Until you find them in your store, consider exposing your mushrooms to the sun for an hour or more before you add them to your meals.
LETTERS
Q: I have difficulty swallowing large, solid pills, even when I drink more water. I still feel a lump in my throat and am not sure whether it has gone down or not. Some supplements are not available in smaller pills or capsules. What do you suggest? — E.A., via e-mail
A: Some people have difficulty swallowing large pills and some can’t even swallow small ones. But out of the thousands of people who buy nutritional supplements, only a few find it difficult to swallow pills. For these few, it’s usually a psychological problem, not a physiological one. When you swallow a mouthful of chewed food you’re swallowing a larger bolus than any pill. I have two suggestions for you.
The first one is to chew some food as usual and then place a tablet in your mouth and swallow the pill with your food. To get used to this, begin with a small tablet or capsule and work your way up to a larger one. I have been using this technique for years and now swallow five to six pills with one mouthful of chewed food!
If this doesn’t work, one or two sessions with a hypnotherapist should. I’ve recommended this to my patients with this problem and have seen a lot of success with it.
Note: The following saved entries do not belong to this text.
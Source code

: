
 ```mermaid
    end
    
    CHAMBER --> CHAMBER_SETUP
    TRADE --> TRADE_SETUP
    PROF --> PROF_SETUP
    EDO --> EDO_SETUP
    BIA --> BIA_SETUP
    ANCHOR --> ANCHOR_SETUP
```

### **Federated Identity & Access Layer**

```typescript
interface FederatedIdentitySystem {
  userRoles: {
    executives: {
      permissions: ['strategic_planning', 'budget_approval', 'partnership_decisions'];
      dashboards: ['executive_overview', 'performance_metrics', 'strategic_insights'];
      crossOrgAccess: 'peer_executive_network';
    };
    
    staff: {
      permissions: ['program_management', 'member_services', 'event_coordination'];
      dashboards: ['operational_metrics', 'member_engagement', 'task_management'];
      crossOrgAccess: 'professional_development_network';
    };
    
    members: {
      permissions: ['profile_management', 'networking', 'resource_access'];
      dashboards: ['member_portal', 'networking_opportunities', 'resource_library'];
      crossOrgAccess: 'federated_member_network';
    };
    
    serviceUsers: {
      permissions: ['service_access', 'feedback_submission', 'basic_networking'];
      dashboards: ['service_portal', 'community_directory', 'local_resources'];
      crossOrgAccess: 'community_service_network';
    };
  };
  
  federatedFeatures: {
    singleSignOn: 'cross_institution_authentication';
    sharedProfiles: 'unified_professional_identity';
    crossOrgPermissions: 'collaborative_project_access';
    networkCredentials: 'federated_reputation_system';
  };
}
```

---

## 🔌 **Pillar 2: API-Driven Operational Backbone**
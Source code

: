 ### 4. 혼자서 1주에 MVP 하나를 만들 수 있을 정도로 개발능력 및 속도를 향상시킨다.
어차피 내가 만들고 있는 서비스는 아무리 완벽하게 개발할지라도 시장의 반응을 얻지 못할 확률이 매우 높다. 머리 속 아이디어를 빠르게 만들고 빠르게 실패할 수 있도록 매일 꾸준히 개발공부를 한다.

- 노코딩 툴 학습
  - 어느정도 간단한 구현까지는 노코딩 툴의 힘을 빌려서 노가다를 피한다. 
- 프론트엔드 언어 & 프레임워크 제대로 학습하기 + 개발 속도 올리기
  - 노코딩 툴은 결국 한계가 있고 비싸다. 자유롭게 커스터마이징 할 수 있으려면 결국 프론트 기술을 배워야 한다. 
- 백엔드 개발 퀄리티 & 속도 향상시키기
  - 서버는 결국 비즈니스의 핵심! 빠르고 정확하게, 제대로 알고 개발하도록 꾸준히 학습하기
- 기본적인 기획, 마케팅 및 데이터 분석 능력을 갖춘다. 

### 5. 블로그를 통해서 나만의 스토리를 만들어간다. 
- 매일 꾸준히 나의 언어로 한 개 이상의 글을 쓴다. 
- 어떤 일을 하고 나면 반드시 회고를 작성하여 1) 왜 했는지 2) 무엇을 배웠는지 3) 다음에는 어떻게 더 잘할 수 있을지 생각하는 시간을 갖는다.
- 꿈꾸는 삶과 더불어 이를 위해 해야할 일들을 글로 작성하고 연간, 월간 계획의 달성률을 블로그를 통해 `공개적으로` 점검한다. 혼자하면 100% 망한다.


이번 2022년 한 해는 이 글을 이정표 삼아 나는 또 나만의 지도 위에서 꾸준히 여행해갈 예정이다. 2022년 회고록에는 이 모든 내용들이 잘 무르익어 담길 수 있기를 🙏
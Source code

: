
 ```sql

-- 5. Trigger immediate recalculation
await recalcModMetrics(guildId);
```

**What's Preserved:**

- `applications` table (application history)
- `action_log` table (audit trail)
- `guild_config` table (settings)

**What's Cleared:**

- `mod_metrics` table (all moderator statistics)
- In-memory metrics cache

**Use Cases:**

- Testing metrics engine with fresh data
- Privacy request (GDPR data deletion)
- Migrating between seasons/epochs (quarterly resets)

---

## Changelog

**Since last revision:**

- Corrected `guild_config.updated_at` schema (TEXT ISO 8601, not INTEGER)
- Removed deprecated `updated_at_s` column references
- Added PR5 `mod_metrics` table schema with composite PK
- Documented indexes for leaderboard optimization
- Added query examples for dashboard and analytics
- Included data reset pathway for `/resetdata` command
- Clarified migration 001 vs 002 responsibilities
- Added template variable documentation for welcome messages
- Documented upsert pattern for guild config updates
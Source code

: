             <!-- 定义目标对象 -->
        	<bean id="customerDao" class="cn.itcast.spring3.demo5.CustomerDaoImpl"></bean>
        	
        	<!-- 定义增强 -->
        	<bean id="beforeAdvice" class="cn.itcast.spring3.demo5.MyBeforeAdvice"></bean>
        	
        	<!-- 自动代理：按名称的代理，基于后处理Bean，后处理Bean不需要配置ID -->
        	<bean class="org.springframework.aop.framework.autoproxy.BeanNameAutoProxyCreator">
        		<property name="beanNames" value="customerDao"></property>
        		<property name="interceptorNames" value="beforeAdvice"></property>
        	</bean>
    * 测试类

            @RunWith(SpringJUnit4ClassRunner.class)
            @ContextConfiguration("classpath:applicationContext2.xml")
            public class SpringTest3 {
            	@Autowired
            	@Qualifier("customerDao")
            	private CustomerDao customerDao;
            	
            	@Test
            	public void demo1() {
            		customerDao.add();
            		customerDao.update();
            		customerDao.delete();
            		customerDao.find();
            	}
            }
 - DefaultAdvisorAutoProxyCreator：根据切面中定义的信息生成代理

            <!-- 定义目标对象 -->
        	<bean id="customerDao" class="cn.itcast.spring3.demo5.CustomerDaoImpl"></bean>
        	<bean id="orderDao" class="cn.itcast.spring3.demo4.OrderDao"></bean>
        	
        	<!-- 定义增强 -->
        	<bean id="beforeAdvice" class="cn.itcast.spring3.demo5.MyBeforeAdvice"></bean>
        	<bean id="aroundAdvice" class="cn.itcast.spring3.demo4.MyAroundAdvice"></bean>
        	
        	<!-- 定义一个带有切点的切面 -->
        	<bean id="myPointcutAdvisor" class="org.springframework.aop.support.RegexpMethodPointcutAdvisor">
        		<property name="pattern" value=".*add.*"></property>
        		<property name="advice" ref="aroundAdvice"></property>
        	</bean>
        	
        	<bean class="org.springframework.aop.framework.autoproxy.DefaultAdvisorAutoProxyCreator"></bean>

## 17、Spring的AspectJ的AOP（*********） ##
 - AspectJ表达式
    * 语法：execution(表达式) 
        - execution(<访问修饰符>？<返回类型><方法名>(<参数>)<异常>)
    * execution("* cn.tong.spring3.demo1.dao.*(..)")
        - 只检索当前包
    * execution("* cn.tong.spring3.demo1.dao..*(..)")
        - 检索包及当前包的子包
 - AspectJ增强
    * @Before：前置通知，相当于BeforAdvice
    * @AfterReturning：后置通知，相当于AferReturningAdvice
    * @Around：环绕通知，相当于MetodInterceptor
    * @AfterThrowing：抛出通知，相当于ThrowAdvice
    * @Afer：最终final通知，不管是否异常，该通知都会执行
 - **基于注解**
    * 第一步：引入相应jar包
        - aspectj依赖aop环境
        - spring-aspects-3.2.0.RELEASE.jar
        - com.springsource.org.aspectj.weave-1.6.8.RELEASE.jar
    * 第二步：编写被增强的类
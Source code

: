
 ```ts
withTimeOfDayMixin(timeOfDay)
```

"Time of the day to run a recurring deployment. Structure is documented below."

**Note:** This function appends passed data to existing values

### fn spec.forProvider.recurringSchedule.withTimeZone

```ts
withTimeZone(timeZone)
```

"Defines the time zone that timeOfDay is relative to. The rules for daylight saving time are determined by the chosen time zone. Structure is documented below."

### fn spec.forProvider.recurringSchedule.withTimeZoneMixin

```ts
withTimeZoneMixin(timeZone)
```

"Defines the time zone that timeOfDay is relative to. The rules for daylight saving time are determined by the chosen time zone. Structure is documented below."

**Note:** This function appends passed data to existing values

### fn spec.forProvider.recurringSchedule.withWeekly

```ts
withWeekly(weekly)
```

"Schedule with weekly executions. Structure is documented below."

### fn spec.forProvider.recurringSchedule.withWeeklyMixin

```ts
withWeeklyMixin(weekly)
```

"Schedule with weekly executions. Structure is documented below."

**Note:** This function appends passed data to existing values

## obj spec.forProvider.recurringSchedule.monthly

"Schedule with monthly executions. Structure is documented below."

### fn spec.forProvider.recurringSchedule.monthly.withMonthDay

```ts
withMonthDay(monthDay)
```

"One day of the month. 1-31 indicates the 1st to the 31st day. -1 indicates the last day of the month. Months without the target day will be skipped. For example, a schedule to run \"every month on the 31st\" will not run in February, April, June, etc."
I know that some people believe that tablets are more difficult to digest than powder or capsules. But studies show this is not the case.
If the tablets are good quality, like those I talk about, they break down easily and are well absorbed. In fact, they can be manufactured to dissolve at different rates to bring you nutrients in a specific order.
Q: I noticed that your digestive formula contains chromium picolinate. One source I read says that this causes DNA to shatter and that we should use only GTF chromium. What do you say? — JKR, e-mail
A: This is an example of how you can find studies to prove both sides of an issue. There have been numerous studies that contradict the one you mention. The manufacturer of chromium picolinate, Nutrition 21, has researched this issue and has substantial safety documentation on this ingredient. Some of the information on their website specifically addresses this question.
I suggest you go to www.nutrition21.com and decide for yourself whether or not chromium picolinate is safe. I believe it is, which is the only reason why I allowed it into Integrative Digestive Formula (IDF).
I should note that studies concluding the safety of chromium picolinate go back as far as 1975. And researchers have scrutinized them carefully.
The U.S. Environmental Protection Agency (EPA) looked closely at this issue and concluded that “Numerous investigations have established that chromium is one of the least toxic trace elements, and in vivo mammalian studies support the safety of chromium picolinate.”